Жил он в Тарасовке. Работал в многотиражке в Мытищах. По этой же ярославской дороге ездил иногда в Москву. Что случалось очень и очень редко.
После войны, когда родилась дочь, Кедрины получили комнатку, неподалеку от Бауманской улицы. Рядом с известным домом Васнецова, созданным по эскизам художника в виде богатырского шлема.
Рядом шумел базар. Гремели трамваи. А комнатенка плыла прямиком в седую старину.
Здесь и были написаны многие его классические стихи. Некоторые он обливал клеем и соединял друг с другом. «Атилла», «Инфанта» – чем они не угодили его самолюбию? Впоследствии расклеенные – они поражали законченностью и мастерством.
Античностью веяло от его стихов. Они были отполированы, как мраморные плиты.
Из этих узеньких окон, упиравшихся в какой-то склад-холодильник, он видел древность, смытую человеческим склерозом. Копошась в ее архивах памятных, он извлекал старые сюжеты. Сдувал с них пыль забвения и описывал заново. Наполняя их современной кровью. Накладок быть не могло – мало в чем изменилось человечество.

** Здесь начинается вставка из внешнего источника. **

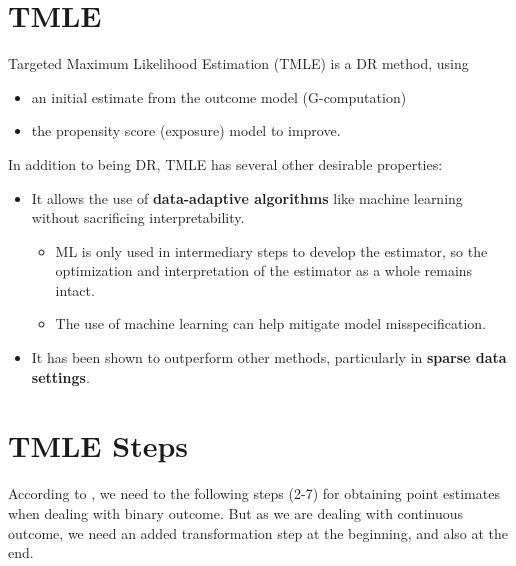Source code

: \documentclass[
]{book}
\providecommand{\tightlist}{%
  \setlength{\itemsep}{0pt}\setlength{\parskip}{0pt}}
\begin{document}
\hypertarget{tmle-1}{%
\section{TMLE}\label{tmle-1}}

Targeted Maximum Likelihood Estimation (TMLE) is a DR method, using

\begin{itemize}
\tightlist
\item
  an initial estimate from the outcome model (G-computation)
\item
  the propensity score (exposure) model to improve.
\end{itemize}

In addition to being DR, TMLE has several other desirable properties:

\begin{itemize}
\tightlist
\item
  It allows the use of \textbf{data-adaptive algorithms} like machine learning without sacrificing interpretability.

  \begin{itemize}
  \tightlist
  \item
    ML is only used in intermediary steps to develop the estimator, so the optimization and interpretation of the estimator as a whole remains intact.
  \item
    The use of machine learning can help mitigate model misspecification.
  \end{itemize}
\item
  It has been shown to outperform other methods, particularly in \textbf{sparse data settings}.
\end{itemize}

\hypertarget{tmle-steps}{%
\section{TMLE Steps}\label{tmle-steps}}

According to \citet{luque2018targeted}, we need to the following steps (2-7) for obtaining point estimates when dealing with binary outcome. But as we are dealing with continuous outcome, we need an added transformation step at the beginning, and also at the end.
\end{document}
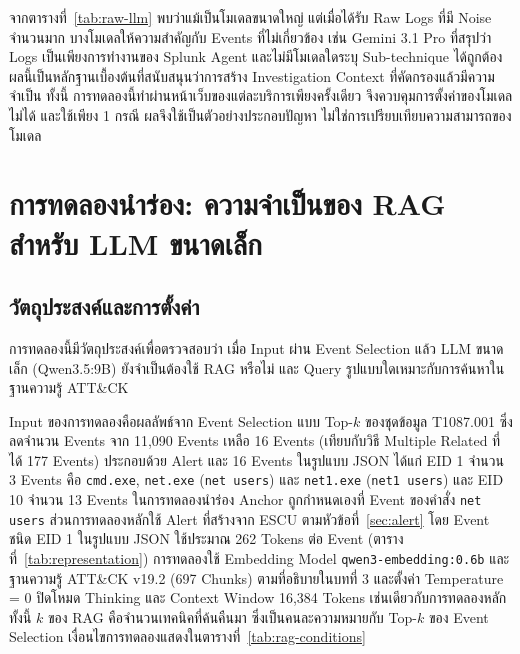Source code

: จากตารางที่~\ref{tab:raw-llm} พบว่าแม้เป็นโมเดลขนาดใหญ่ แต่เมื่อได้รับ Raw Logs ที่มี Noise จำนวนมาก
บางโมเดลให้ความสำคัญกับ Events ที่ไม่เกี่ยวข้อง เช่น Gemini 3.1 Pro
ที่สรุปว่า Logs เป็นเพียงการทำงานของ Splunk Agent
และไม่มีโมเดลใดระบุ Sub-technique ได้ถูกต้อง
ผลนี้เป็นหลักฐานเบื้องต้นที่สนับสนุนว่าการสร้าง Investigation Context ที่คัดกรองแล้วมีความจำเป็น
ทั้งนี้ การทดลองนี้ทำผ่านหน้าเว็บของแต่ละบริการเพียงครั้งเดียว จึงควบคุมการตั้งค่าของโมเดลไม่ได้
และใช้เพียง 1 กรณี ผลจึงใช้เป็นตัวอย่างประกอบปัญหา ไม่ใช่การเปรียบเทียบความสามารถของโมเดล

\section{การทดลองนำร่อง: ความจำเป็นของ RAG สำหรับ LLM ขนาดเล็ก}

\subsection{วัตถุประสงค์และการตั้งค่า}
การทดลองนี้มีวัตถุประสงค์เพื่อตรวจสอบว่า เมื่อ Input ผ่าน Event Selection แล้ว
LLM ขนาดเล็ก (Qwen3.5:9B) ยังจำเป็นต้องใช้ RAG หรือไม่
และ Query รูปแบบใดเหมาะกับการค้นหาในฐานความรู้ ATT\&CK

Input ของการทดลองคือผลลัพธ์จาก Event Selection แบบ Top-$k$ ของชุดข้อมูล T1087.001
ซึ่งลดจำนวน Events จาก 11,090 Events เหลือ 16 Events
(เทียบกับวิธี Multiple Related ที่ได้ 177 Events)
ประกอบด้วย Alert และ 16 Events ในรูปแบบ JSON ได้แก่ EID 1 จำนวน 3 Events คือ \texttt{cmd.exe},
\texttt{net.exe} (\texttt{net users}) และ \texttt{net1.exe} (\texttt{net1 users})
และ EID 10 จำนวน 13 Events
ในการทดลองนำร่อง Anchor ถูกกำหนดเองที่ Event ของคำสั่ง \texttt{net users}
ส่วนการทดลองหลักใช้ Alert ที่สร้างจาก ESCU ตามหัวข้อที่~\ref{sec:alert}
โดย Event ชนิด EID 1 ในรูปแบบ JSON ใช้ประมาณ 262 Tokens ต่อ Event (ตารางที่~\ref{tab:representation})
การทดลองใช้ Embedding Model \texttt{qwen3-embedding:0.6b} และฐานความรู้ ATT\&CK v19.2 (697 Chunks)
ตามที่อธิบายในบทที่ 3
และตั้งค่า Temperature = 0 ปิดโหมด Thinking และ Context Window 16,384 Tokens เช่นเดียวกับการทดลองหลัก
ทั้งนี้ $k$ ของ RAG คือจำนวนเทคนิคที่ค้นคืนมา ซึ่งเป็นคนละความหมายกับ Top-$k$ ของ Event Selection
เงื่อนไขการทดลองแสดงในตารางที่~\ref{tab:rag-conditions}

Писал он много. Отрешась от суеты. Ничего не требуя, хоть и жили впроголодь. Заботы о хлебе насущном взяла на себя жена. Ничем не попрекая своего не от мира сего мужа.
Человек, никогда и никому не причинивший зла, оказывается, вызывал у кого-то неукротимую ненависть и зависть. Тишина его кроткого нрава, способность писать, не знающая кризисов и пауз. Растущая популярность его чеканных строк – все это кому-то не давало жить. Застилая близконосое зрение злобой и неверием в себя. На примере талантливости всегда очевидна бездарность! Не умея научиться чуду – тупость утверждалась как могла. Поздно вечером, когда возвращался в Тарасовку, он был зверски избит.
Во второй свой приезд он был сброшен под поезд. Но зацепился за буфер меж двух вагонов. Кто-то увидел его, повисшего над рельсами, и остановил состав.
В третий раз – на площади Пушкина. Под тентом летнего пивного бара к нему подошли и попросили разрешения прикурить. И так подходили трижды. Он отдал им свои спички. Собрался было уходить. Его остановили и вызвались подвезти до дома. Доверчивый и ничего не подозревавший Кедрин сел в автомобиль.
Труп его нашли в Вешняках. Под платформой.
Несколько недель искала его жена. Соседи согласились присмотреть за малолетней дочкой.
Где она только ни была. Объехала все морги Москвы и Подмосковья. Кедрин как в воду канул. Вскоре в московскую комнатку, где жили Кедрины, приехали какие-то люди. Сказав, что они из Союза писателей, погрузили и увезли огромный ящик с рукописями поэта. А сам он в это время лежал напротив – через улицу, в помещении холодильного склада какого-то комбината.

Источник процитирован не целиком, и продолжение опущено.